TASK GOAL: When you copy the data, keep every line exactly as written and skip the pictures.

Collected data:
****

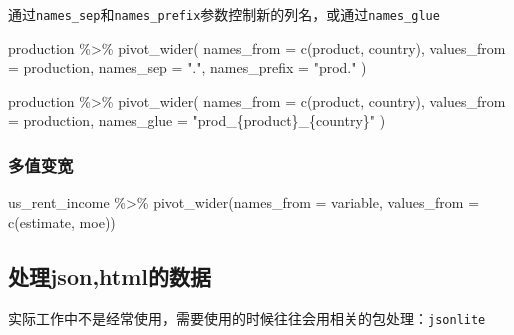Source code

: \documentclass[
]{book}
\newenvironment{Shaded}{\begin{snugshade}}{\end{snugshade}}
\newcommand{\AttributeTok}[1]{\textcolor[rgb]{0.77,0.63,0.00}{#1}}
\newcommand{\FunctionTok}[1]{\textcolor[rgb]{0.00,0.00,0.00}{#1}}
\newcommand{\NormalTok}[1]{#1}
\newcommand{\SpecialCharTok}[1]{\textcolor[rgb]{0.00,0.00,0.00}{#1}}
\newcommand{\StringTok}[1]{\textcolor[rgb]{0.31,0.60,0.02}{#1}}
\begin{document}
通过\texttt{names\_sep}和\texttt{names\_prefix}参数控制新的列名，或通过\texttt{names\_glue}

\begin{Shaded}
\begin{Highlighting}[]
\NormalTok{production }\SpecialCharTok{\%\textgreater{}\%} \FunctionTok{pivot\_wider}\NormalTok{(}
  \AttributeTok{names\_from =} \FunctionTok{c}\NormalTok{(product, country), }
  \AttributeTok{values\_from =}\NormalTok{ production,}
  \AttributeTok{names\_sep =} \StringTok{"."}\NormalTok{,}
  \AttributeTok{names\_prefix =} \StringTok{"prod."}
\NormalTok{)}
\end{Highlighting}
\end{Shaded}

\begin{Shaded}
\begin{Highlighting}[]
\NormalTok{production }\SpecialCharTok{\%\textgreater{}\%} \FunctionTok{pivot\_wider}\NormalTok{(}
  \AttributeTok{names\_from =} \FunctionTok{c}\NormalTok{(product, country), }
  \AttributeTok{values\_from =}\NormalTok{ production,}
  \AttributeTok{names\_glue =} \StringTok{"prod\_\{product\}\_\{country\}"}
\NormalTok{)}
\end{Highlighting}
\end{Shaded}

\hypertarget{ux591aux503cux53d8ux5bbd}{%
\subsubsection{多值变宽}\label{ux591aux503cux53d8ux5bbd}}

\begin{Shaded}
\begin{Highlighting}[]
\NormalTok{us\_rent\_income }\SpecialCharTok{\%\textgreater{}\%} 
  \FunctionTok{pivot\_wider}\NormalTok{(}\AttributeTok{names\_from =}\NormalTok{ variable, }\AttributeTok{values\_from =} \FunctionTok{c}\NormalTok{(estimate, moe))}
\end{Highlighting}
\end{Shaded}

\hypertarget{ux5904ux7406jsonhtmlux7684ux6570ux636e}{%
\subsection{处理json,html的数据}\label{ux5904ux7406jsonhtmlux7684ux6570ux636e}}

实际工作中不是经常使用，需要使用的时候往往会用相关的包处理：\texttt{jsonlite}
\end{document}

****

TASK OUTPUT:
Source code

: \documentclass[
]{book}
\newenvironment{Shaded}{\begin{snugshade}}{\end{snugshade}}
\newcommand{\AttributeTok}[1]{\textcolor[rgb]{0.77,0.63,0.00}{#1}}
\newcommand{\FunctionTok}[1]{\textcolor[rgb]{0.00,0.00,0.00}{#1}}
\newcommand{\NormalTok}[1]{#1}
\newcommand{\SpecialCharTok}[1]{\textcolor[rgb]{0.00,0.00,0.00}{#1}}
\newcommand{\StringTok}[1]{\textcolor[rgb]{0.31,0.60,0.02}{#1}}
\begin{document}
通过\texttt{names\_sep}和\texttt{names\_prefix}参数控制新的列名，或通过\texttt{names\_glue}

\begin{Shaded}
\begin{Highlighting}[]
\NormalTok{production }\SpecialCharTok{\%\textgreater{}\%} \FunctionTok{pivot\_wider}\NormalTok{(}
  \AttributeTok{names\_from =} \FunctionTok{c}\NormalTok{(product, country), }
  \AttributeTok{values\_from =}\NormalTok{ production,}
  \AttributeTok{names\_sep =} \StringTok{"."}\NormalTok{,}
  \AttributeTok{names\_prefix =} \StringTok{"prod."}
\NormalTok{)}
\end{Highlighting}
\end{Shaded}

\begin{Shaded}
\begin{Highlighting}[]
\NormalTok{production }\SpecialCharTok{\%\textgreater{}\%} \FunctionTok{pivot\_wider}\NormalTok{(}
  \AttributeTok{names\_from =} \FunctionTok{c}\NormalTok{(product, country), }
  \AttributeTok{values\_from =}\NormalTok{ production,}
  \AttributeTok{names\_glue =} \StringTok{"prod\_\{product\}\_\{country\}"}
\NormalTok{)}
\end{Highlighting}
\end{Shaded}

\hypertarget{ux591aux503cux53d8ux5bbd}{%
\subsubsection{多值变宽}\label{ux591aux503cux53d8ux5bbd}}

\begin{Shaded}
\begin{Highlighting}[]
\NormalTok{us\_rent\_income }\SpecialCharTok{\%\textgreater{}\%} 
  \FunctionTok{pivot\_wider}\NormalTok{(}\AttributeTok{names\_from =}\NormalTok{ variable, }\AttributeTok{values\_from =} \FunctionTok{c}\NormalTok{(estimate, moe))}
\end{Highlighting}
\end{Shaded}

\hypertarget{ux5904ux7406jsonhtmlux7684ux6570ux636e}{%
\subsection{处理json,html的数据}\label{ux5904ux7406jsonhtmlux7684ux6570ux636e}}

实际工作中不是经常使用，需要使用的时候往往会用相关的包处理：\texttt{jsonlite}
\end{document}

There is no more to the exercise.